Prof Hew Choy Leong (Singapore)
Prof Paul T Matsudaira (MIT)
Tissue Systems Biology (TSB) is a biology-based research programme whose goals are to study complex molecular problems at the tissue level and from a systems biology perspective. The broad biology goals are to identify key developmental processes of a tissue and the response of a tissue to infection in a living animal. A fundamental requirement of tissue-level studies is to identify, quantify, and manipulate processes at the molecular level within live tissues. TSB will employ state-of-art approaches in genomics and proteomics, and develop new technologies in computation and imaging. These studies should identify emergent properties of cells within the context of tissue systems and thus provide information about the properties and responses of cells to infectious and pharmacological agents. This expectation is destined to answer important and medically-relevant questions in biology, to develop important and long-lasting molecular, cellular, and tissue-related technologies, and to create significant intellectual property.
The TSB Flagship research programme focuses on the development and function of endoderm-derived tissues (see figure). On the one hand, the embryonic endoderm generates the epithelial lining of the lung, swim bladder, gut, pancreas, and liver. However, the function of the epithelium requires interactions with the embryonic mesenchyme to develop the underlying connective tissue, hematopoetic cells, muscle, and cartilage. Stem cells in the adult tissue regenerate the epithelium. For example, infection of the lung leads to turn-over of the epithelium. The gut is regenerated from stem cells in the crypts. The role of microRNAs in the development of mesenchyme stem cells and maintenance of mesenchymal tissue is unknown. Studies on the stem cells, mesenchyme, and microRNAs are complementary to studies on lung infection, swim bladder ontogeny, and endoderm differentiation.
A distinguishing feature of TSB is the interlocking relationships among programmes in the InterUniversity and Flagship research projects. In general, a Flagship project will collaborate with several IU projects in the application of advanced technologies to a tissue-level systems biology problem. Both efforts will be supported by technologies developed in the computing and imaging core facilities at MIT, NUS, and NTU. For example, imaging technologies developed by the IR microscope IU team and the core imaging resource facilities will be applied in the endoderm development, tissue defense, and microRNA TSB Flagship research projects. Data from these studies will be compiled, organized, processed, analyzed, and modeled by the computing IU and Flagship projects. The integration between groups and projects is designed to maximize interactions and resources across programs. Individual IU and Flagship research projects will be selected and awarded from a pool of internally submitted project proposals. These proposals will serve as the basis for budgetary decisions and resource allocations. In following years, pilot research projects will help identify new courses for the SMA/CSB PhD curriculum, potential faculty candidates among the SMA graduate students, and newly developed advanced technologies for application in the Flagship research programme.
The Flagship programme will study the systems biology of tissues for the purpose of developing systems-level genetic, proteomic, and mechanical models that predict outcomes from perturbation caused by mutations, drugs, and infectious agents. A particular focus is to describe molecular processes in live tissues on a genome-wide scale. The tissue biology of zebrafish will serve as a platform for understanding basic biological processes of vertebrate animals. Specific problems will be studied by focused projects in fish and mice.

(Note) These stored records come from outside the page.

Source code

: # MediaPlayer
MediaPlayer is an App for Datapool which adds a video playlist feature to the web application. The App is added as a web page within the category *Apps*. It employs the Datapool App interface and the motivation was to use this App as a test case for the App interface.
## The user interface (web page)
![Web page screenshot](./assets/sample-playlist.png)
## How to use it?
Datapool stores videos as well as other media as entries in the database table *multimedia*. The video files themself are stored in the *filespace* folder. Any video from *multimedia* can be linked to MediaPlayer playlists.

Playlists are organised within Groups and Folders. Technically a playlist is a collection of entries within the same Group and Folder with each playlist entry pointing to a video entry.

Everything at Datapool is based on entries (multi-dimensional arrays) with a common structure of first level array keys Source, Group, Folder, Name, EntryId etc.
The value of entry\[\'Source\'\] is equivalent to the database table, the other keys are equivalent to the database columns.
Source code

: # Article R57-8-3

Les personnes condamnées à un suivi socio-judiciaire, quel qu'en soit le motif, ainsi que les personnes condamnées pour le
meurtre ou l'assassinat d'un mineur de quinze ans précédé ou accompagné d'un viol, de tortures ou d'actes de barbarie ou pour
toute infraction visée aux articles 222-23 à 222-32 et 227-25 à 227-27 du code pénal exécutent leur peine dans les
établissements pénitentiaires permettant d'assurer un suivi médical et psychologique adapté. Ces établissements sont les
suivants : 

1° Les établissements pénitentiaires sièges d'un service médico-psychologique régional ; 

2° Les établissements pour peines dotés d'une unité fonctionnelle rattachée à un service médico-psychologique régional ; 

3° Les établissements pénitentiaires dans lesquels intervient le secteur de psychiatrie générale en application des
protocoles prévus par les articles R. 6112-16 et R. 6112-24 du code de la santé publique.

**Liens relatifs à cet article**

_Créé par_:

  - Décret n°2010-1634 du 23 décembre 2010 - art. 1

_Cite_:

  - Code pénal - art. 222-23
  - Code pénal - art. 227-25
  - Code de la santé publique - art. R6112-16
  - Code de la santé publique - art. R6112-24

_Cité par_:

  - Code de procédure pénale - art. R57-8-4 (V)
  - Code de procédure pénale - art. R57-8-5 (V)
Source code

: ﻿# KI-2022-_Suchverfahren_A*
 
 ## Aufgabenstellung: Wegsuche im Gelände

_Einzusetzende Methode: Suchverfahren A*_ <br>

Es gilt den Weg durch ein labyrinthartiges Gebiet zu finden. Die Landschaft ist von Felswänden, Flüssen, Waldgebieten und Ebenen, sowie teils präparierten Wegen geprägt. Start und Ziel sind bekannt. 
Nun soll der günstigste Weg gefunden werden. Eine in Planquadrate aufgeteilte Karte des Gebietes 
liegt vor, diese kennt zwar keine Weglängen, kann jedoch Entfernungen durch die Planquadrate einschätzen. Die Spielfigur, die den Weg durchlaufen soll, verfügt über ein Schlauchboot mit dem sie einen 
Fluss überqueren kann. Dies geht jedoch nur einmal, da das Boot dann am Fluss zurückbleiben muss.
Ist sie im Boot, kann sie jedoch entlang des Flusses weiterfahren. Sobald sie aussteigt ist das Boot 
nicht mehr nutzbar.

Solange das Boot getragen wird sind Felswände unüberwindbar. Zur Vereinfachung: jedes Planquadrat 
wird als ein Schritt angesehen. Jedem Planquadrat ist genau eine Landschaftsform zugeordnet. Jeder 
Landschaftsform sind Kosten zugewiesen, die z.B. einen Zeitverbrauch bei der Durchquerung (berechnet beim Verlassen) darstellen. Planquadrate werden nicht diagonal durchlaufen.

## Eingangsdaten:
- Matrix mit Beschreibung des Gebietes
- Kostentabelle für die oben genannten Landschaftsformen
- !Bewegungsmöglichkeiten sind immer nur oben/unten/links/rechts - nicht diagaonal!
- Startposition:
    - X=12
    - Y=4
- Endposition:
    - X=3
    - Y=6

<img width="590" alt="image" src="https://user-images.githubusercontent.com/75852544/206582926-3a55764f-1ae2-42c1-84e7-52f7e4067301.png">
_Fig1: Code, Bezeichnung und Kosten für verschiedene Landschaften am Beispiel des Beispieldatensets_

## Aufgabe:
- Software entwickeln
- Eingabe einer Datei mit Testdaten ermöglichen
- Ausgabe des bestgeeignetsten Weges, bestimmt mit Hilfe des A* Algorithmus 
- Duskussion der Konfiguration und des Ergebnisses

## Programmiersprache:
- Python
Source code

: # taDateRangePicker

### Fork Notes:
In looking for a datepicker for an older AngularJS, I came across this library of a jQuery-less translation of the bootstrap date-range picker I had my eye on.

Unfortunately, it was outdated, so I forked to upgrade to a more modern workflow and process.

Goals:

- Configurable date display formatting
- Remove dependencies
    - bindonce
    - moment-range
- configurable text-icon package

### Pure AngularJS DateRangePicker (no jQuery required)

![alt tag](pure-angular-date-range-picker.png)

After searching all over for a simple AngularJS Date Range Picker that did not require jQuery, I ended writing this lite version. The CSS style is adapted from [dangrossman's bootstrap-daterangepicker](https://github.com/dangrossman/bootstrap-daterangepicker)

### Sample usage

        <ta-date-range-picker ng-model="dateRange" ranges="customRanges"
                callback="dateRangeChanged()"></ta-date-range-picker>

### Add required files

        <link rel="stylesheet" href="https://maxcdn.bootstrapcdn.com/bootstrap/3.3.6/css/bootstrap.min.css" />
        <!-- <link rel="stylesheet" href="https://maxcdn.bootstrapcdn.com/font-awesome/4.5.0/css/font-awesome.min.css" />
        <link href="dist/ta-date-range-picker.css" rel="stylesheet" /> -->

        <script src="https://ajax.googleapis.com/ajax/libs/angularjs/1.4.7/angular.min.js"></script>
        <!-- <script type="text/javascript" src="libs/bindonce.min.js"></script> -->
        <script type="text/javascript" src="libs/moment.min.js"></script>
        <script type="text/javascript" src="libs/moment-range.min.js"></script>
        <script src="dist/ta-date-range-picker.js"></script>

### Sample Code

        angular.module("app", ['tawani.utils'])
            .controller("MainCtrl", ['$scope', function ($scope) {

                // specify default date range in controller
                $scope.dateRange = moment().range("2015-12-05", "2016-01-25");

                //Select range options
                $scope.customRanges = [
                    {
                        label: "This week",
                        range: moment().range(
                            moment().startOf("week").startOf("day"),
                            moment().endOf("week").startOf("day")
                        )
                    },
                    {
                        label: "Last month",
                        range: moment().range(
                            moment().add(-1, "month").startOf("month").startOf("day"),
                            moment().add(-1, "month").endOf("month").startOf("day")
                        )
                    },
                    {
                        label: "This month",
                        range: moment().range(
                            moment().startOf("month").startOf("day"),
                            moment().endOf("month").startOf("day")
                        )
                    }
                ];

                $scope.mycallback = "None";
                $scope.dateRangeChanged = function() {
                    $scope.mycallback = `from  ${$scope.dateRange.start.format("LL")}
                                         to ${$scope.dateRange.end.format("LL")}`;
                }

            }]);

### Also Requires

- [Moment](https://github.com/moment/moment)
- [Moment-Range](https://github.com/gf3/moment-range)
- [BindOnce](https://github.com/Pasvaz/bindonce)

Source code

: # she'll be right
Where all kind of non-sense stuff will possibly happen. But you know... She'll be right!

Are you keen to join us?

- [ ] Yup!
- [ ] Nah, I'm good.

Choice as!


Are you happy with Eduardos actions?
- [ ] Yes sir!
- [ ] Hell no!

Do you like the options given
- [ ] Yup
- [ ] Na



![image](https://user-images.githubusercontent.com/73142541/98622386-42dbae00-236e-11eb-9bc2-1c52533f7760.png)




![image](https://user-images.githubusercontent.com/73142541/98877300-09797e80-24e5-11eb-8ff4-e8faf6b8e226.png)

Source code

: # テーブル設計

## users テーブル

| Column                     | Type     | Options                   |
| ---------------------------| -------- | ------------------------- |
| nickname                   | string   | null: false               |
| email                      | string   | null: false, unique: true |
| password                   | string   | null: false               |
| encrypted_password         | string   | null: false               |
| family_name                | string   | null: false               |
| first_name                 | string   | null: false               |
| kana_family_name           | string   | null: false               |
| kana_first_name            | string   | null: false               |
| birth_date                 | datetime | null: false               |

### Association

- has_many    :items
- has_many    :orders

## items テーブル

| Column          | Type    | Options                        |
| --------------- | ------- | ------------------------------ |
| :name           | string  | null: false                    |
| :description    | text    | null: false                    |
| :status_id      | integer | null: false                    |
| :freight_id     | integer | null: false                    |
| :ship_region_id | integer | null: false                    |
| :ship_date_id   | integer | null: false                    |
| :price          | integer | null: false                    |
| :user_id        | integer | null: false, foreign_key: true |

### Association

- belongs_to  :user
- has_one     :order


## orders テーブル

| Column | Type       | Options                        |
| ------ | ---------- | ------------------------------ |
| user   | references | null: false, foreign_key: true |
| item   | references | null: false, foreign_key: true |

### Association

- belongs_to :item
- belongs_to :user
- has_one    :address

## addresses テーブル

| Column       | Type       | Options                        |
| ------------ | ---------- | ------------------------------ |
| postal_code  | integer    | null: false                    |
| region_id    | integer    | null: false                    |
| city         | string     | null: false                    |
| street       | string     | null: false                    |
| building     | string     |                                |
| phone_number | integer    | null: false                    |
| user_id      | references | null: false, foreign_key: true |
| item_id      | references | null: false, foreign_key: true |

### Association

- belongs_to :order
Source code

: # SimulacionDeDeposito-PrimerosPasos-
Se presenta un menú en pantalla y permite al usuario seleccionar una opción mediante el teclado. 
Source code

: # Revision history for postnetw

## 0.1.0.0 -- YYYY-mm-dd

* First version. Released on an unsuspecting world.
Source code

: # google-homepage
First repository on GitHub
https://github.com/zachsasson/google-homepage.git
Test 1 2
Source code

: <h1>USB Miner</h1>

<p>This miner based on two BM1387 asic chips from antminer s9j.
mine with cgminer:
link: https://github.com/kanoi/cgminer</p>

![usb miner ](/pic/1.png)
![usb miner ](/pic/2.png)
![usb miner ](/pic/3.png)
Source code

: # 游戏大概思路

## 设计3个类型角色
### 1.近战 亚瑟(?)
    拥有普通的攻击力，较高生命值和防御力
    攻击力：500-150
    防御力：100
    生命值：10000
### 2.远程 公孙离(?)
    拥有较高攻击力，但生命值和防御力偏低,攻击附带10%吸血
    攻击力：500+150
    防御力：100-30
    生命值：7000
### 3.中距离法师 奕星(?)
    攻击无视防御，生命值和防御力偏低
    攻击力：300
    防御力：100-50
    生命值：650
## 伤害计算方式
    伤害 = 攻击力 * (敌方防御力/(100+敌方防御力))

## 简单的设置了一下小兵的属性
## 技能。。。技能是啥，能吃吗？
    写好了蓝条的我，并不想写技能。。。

We have identified for study two interlocking system-level problems in tissue biology:
Stem Cell-to-Tissue Development—the development of endoderm and mesenchyme tissues from stem cells in zebrafish and mice
Tissue Defense Against Infection—infection and immunity of engineered endoderm-derived tissues by the influenza virus
In addition, technology pilot projects will investigate new statistical approaches for evaluating data, novel chemical probes for deep tissue imaging, and the mechanical properties of cell and tissues.
Other projects, possibly in collaboration with local Singapore industry, are an imaging-based high-content screening of tissues for drug discovery, new infectious disease and cancer models, and computational modeling of molecular networks in tissues. Flagship research projects will have a three-year duration. A competition for Pilot Flagship projects will identify new opportunities in this rapidly moving field.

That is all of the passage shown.